Solving a problem is most people’s first reaction to a loved one or client going through a difficult time. I’m not talking about day to day stressors but profound grief or the depths of despair. If someone asks for advice or counsel, by all means, give it. Often, however, while intentions may be good, unsolicited advice, encouraging someone not to feel the way they feel, criticism of how the situation is being handled, phrases like, “Don’t cry…,” “What you should do is…,” “Have you tried…?,” or “You just need to tell them…,” only piles on to the many layers of stress a loved one is experiencing. It turns the focus off the person in need and onto ourselves being the hero or rescuer. The reality is no words are actually necessary. Only your presence.
The Ministry of Presence sums up the space not only body-workers and trauma therapists can hold to help people in pain, but also loved ones and even strangers. Yes, it’s absolutely OK to come upon a total stranger who is obviously struggling and ask to simply be with them. When I first became a body-worker, I was a Neuromuscular Therapist.
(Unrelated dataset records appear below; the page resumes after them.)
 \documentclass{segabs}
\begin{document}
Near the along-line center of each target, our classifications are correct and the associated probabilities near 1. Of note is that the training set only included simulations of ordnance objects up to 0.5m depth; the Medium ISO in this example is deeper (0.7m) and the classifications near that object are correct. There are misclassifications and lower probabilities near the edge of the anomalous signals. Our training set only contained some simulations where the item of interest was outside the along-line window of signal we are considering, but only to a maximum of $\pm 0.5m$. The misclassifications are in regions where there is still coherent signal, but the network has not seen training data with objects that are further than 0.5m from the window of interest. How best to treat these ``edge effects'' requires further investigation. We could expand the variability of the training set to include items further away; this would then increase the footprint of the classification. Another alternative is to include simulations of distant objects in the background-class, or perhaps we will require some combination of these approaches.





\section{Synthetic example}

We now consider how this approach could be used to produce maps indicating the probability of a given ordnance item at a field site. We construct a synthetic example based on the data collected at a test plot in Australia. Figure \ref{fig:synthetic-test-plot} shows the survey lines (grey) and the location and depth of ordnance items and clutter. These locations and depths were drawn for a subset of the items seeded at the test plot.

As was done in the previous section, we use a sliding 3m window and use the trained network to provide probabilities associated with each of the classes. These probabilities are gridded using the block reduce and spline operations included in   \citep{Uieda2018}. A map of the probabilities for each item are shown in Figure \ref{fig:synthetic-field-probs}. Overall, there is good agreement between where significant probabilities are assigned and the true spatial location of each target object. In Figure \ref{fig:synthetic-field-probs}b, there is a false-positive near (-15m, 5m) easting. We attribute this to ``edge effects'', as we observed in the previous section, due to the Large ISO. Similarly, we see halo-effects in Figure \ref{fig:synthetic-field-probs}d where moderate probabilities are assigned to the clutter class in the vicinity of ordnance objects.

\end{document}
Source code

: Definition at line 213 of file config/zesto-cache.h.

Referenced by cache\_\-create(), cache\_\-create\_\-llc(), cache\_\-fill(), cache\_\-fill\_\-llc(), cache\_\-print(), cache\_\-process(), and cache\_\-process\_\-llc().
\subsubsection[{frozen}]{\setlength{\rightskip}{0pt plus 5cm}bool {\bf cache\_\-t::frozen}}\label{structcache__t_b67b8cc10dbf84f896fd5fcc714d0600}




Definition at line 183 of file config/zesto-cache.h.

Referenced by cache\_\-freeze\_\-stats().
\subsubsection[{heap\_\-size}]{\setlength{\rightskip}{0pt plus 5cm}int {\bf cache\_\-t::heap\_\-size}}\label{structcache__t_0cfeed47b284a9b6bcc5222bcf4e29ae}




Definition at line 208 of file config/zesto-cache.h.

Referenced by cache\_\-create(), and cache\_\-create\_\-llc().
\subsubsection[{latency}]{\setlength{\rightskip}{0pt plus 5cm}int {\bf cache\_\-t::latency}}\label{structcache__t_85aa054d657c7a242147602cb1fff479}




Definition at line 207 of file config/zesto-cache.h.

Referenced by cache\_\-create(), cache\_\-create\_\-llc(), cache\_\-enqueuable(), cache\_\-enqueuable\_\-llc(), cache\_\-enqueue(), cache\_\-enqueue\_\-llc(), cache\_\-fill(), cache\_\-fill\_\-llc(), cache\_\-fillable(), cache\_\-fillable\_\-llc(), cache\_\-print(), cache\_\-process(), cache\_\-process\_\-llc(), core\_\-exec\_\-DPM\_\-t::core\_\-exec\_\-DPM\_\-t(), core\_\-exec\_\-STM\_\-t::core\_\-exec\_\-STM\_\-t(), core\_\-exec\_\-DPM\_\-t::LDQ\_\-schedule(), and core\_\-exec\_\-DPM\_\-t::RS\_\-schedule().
It was my job to address and ease pain, determine the source of the pain, and if possible, give my client tools to prevent the pain from returning. In other words, it was my job to have the answer. Solve the problem. As a practitioner of craniosacral and somatic therapies, however, this approach is not only unhelpful, but can be stressful for the person who is struggling. It can even put pressure on that person to suppress their somatic experience in order to protect the person trying to help.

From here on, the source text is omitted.